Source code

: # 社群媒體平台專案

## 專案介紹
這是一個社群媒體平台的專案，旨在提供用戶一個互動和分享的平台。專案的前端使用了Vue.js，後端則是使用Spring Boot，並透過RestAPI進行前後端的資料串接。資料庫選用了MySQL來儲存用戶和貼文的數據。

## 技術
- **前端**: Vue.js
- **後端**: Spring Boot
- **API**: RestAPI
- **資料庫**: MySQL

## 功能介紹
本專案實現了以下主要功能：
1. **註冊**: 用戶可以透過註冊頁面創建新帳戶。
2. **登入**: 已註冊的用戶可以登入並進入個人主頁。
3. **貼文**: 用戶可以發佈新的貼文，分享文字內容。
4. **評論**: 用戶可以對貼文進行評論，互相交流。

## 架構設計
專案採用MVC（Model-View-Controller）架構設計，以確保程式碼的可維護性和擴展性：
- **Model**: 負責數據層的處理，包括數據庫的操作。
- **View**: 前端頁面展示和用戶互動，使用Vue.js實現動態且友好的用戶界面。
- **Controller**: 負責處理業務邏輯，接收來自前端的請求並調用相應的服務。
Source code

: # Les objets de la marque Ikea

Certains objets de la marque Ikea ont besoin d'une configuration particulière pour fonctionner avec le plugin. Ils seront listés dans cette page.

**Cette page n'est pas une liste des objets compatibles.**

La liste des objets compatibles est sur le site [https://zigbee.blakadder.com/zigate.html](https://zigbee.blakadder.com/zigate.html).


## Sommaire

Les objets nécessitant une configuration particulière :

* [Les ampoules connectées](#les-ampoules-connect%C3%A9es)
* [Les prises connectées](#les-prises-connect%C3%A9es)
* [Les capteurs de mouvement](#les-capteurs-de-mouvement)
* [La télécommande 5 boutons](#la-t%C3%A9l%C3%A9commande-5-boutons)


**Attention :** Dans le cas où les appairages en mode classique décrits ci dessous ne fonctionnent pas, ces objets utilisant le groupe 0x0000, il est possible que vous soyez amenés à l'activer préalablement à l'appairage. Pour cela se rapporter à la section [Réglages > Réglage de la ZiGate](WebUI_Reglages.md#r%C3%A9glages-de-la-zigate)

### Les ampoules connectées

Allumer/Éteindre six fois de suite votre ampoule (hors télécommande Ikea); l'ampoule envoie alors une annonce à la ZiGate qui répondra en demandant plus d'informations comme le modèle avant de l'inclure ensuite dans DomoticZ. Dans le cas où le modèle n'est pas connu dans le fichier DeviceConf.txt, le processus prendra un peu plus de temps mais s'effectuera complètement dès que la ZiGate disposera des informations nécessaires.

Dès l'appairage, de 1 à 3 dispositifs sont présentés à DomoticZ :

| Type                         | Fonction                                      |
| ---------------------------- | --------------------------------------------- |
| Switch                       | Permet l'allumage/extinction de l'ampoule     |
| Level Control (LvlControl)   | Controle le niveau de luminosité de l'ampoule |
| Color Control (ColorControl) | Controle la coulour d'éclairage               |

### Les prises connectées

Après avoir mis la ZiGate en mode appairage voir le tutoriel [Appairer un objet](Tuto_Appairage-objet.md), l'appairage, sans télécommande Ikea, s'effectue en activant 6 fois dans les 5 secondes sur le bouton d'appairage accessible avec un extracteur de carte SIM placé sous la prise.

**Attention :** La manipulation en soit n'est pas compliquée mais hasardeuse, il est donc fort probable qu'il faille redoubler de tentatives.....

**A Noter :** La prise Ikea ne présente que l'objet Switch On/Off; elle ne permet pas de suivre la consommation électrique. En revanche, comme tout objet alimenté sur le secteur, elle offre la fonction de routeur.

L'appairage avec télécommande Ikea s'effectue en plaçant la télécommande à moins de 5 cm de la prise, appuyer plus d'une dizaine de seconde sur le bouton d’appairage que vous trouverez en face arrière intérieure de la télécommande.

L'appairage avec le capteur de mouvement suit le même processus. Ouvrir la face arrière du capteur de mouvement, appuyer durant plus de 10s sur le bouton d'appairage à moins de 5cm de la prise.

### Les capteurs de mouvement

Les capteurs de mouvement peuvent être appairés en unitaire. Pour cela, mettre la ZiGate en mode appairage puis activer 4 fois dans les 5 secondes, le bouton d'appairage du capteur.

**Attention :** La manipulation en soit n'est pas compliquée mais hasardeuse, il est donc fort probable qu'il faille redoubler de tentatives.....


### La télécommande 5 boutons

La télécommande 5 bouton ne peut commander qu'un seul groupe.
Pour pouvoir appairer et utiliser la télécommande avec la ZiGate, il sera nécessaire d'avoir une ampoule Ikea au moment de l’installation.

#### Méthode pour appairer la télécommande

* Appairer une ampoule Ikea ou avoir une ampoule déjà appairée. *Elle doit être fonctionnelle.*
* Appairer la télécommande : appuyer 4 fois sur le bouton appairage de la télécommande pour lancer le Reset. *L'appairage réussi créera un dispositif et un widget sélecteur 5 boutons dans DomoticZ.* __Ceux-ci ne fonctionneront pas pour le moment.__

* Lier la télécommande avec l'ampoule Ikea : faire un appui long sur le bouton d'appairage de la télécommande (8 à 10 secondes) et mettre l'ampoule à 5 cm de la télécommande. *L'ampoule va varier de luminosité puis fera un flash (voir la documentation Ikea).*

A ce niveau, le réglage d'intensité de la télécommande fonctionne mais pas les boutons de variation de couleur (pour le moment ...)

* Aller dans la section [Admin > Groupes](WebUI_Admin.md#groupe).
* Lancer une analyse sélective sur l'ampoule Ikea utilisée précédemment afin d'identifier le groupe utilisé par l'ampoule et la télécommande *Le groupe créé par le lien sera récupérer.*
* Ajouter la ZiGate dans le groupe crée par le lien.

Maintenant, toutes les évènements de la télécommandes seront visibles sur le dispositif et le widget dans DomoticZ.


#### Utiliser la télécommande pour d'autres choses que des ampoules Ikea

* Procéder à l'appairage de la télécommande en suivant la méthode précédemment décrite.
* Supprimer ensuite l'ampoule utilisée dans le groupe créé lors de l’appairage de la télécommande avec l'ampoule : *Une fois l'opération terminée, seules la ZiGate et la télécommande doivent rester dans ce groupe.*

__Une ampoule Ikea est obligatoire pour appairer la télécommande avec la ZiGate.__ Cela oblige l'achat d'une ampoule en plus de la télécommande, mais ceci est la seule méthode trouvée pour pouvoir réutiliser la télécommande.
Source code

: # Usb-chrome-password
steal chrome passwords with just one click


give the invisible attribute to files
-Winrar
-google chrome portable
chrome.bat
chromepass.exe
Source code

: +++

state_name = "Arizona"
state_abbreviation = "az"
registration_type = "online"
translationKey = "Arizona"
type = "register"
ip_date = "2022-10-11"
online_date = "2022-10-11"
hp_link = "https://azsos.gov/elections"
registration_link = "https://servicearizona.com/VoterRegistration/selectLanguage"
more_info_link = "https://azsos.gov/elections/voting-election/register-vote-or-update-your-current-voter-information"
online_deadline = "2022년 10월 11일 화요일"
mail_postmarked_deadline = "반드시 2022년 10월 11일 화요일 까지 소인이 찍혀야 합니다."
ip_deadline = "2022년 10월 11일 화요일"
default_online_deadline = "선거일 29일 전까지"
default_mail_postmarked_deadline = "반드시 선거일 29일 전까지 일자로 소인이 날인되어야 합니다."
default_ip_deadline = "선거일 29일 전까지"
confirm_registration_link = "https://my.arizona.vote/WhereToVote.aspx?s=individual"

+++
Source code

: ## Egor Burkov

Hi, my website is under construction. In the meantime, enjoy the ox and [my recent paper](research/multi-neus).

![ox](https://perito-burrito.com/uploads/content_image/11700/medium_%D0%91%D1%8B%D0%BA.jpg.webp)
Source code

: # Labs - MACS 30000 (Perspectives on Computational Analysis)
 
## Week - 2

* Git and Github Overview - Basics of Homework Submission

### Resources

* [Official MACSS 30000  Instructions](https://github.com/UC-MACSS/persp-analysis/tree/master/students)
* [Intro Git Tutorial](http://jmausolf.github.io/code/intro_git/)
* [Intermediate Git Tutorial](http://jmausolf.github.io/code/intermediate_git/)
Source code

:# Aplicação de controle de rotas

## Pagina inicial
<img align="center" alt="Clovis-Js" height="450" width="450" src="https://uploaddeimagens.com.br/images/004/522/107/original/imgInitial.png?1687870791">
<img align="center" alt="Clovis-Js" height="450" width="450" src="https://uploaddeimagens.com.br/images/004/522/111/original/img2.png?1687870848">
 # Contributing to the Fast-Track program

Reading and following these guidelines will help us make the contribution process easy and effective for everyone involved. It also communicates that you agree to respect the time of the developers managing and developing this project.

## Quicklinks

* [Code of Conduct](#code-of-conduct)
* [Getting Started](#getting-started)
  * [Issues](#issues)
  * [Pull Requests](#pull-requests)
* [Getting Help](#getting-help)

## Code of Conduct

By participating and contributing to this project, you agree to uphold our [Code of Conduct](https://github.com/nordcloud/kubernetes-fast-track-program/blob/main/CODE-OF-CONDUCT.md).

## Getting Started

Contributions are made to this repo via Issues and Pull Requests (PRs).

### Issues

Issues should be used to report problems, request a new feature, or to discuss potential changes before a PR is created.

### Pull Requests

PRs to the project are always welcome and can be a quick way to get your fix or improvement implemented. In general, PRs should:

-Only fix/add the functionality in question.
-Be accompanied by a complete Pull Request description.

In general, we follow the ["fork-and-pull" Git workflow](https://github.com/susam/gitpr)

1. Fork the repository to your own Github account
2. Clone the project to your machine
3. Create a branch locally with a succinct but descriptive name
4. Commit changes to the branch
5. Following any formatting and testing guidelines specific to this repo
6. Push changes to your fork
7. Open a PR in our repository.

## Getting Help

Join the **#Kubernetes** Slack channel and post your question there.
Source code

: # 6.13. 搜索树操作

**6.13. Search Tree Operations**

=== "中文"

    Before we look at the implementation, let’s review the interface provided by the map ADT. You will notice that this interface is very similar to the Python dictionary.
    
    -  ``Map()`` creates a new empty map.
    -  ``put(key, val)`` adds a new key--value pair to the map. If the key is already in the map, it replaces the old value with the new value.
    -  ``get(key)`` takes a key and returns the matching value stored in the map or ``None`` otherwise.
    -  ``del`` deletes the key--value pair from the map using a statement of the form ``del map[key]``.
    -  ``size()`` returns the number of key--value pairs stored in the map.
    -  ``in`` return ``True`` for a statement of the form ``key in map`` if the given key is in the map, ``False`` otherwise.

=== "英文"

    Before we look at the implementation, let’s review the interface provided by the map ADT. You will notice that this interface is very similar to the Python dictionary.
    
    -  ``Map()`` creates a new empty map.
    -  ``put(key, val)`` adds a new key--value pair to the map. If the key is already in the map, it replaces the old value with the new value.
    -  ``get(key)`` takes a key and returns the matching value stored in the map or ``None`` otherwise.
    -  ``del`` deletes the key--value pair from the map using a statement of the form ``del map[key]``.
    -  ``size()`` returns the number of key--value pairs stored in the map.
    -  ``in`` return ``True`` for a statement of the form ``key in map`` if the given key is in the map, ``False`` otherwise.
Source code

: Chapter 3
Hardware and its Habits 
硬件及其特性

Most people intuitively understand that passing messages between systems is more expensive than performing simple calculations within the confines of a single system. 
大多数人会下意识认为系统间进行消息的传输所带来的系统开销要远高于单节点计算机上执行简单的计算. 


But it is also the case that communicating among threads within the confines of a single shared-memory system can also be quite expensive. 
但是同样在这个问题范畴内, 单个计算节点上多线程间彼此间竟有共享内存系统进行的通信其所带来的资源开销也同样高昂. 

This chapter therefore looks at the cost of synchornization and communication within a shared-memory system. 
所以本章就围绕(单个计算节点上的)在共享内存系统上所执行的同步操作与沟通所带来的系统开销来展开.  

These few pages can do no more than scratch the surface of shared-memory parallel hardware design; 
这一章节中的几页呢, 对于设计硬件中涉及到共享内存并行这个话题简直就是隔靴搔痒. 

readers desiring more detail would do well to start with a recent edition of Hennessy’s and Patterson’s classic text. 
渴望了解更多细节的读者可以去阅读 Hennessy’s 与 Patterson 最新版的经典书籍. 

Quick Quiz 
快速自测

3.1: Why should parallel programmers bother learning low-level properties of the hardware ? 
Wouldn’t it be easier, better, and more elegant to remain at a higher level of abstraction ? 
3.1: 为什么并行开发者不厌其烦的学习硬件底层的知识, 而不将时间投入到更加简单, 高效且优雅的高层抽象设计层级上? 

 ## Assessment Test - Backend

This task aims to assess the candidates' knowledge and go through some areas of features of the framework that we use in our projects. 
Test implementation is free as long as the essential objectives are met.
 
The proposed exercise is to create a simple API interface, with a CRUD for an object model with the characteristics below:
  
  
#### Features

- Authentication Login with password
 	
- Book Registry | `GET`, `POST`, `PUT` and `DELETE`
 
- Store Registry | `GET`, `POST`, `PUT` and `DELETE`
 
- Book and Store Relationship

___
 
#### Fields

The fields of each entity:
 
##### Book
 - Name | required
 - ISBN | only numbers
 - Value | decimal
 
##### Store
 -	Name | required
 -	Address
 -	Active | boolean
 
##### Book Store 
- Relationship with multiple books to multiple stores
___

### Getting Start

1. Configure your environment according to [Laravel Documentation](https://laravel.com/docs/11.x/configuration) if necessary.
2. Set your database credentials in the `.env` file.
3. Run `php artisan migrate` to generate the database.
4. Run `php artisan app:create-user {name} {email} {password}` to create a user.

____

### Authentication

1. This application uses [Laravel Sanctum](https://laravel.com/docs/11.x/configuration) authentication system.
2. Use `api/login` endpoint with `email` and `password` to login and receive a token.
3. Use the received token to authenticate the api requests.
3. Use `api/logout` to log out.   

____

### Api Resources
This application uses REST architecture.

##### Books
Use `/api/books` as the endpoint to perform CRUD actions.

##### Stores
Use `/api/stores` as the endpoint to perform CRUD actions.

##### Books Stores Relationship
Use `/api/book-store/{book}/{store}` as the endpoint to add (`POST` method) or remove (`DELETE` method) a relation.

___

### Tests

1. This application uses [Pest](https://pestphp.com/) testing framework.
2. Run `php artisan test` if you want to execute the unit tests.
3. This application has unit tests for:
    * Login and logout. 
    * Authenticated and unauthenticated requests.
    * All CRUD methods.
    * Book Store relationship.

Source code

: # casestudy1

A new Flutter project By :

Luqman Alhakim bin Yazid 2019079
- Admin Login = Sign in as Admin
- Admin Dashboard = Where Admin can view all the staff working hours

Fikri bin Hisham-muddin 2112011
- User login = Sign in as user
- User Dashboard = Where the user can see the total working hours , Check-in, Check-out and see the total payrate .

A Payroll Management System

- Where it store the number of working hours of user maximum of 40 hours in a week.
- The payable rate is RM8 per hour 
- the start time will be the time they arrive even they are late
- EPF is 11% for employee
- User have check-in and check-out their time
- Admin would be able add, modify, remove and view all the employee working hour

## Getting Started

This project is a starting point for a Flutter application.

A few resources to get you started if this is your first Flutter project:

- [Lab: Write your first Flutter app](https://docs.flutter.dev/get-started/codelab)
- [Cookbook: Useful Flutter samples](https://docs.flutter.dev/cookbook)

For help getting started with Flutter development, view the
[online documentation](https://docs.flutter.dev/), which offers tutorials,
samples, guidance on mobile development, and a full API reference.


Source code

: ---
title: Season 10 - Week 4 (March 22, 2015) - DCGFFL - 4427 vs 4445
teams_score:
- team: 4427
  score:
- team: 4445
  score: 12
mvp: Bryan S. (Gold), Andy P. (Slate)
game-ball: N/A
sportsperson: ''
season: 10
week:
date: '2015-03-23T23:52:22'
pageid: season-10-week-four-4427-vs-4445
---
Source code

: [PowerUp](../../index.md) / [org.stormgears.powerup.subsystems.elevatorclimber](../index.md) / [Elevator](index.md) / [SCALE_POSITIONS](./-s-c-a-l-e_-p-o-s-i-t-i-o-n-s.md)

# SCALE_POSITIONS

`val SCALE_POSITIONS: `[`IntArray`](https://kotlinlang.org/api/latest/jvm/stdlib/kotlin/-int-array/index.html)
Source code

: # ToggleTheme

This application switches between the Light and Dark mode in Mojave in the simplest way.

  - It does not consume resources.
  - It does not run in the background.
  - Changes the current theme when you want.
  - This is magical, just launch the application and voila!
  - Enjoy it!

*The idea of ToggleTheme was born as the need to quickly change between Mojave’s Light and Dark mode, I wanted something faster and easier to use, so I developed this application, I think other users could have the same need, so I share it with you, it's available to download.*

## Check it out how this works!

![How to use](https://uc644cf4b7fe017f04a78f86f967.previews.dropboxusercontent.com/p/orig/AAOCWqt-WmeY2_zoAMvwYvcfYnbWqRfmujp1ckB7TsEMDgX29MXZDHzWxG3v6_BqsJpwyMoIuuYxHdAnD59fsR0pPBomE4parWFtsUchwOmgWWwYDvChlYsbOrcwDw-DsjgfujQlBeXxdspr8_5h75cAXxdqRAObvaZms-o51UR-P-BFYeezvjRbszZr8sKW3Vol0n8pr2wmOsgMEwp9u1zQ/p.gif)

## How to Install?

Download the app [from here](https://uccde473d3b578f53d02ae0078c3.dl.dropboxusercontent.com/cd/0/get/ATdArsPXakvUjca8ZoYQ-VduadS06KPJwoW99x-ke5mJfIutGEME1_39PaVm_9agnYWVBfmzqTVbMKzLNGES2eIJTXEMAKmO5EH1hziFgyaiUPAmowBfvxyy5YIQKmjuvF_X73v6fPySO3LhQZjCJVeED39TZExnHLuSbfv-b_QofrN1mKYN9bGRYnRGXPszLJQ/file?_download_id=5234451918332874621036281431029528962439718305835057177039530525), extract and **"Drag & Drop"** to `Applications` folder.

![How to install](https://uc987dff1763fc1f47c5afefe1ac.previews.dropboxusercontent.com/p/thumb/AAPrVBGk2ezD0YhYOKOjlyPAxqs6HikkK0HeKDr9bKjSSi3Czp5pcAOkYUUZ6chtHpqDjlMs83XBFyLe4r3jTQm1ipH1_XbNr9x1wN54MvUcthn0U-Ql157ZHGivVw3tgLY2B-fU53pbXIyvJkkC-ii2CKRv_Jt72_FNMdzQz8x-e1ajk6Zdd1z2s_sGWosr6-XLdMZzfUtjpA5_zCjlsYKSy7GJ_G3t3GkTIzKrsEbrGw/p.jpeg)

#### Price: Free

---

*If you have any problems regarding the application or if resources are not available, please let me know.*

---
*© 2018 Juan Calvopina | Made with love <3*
────────────────────────────────────────
Repeat exactly the lines above from the one with "[Code of Conduct](#code-of-conduct)" up to and including the one with "## Code of Conduct". No other line belongs in the reply.

• SOLUTION BELOW:
* [Code of Conduct](#code-of-conduct)
* [Getting Started](#getting-started)
  * [Issues](#issues)
  * [Pull Requests](#pull-requests)
* [Getting Help](#getting-help)

## Code of Conduct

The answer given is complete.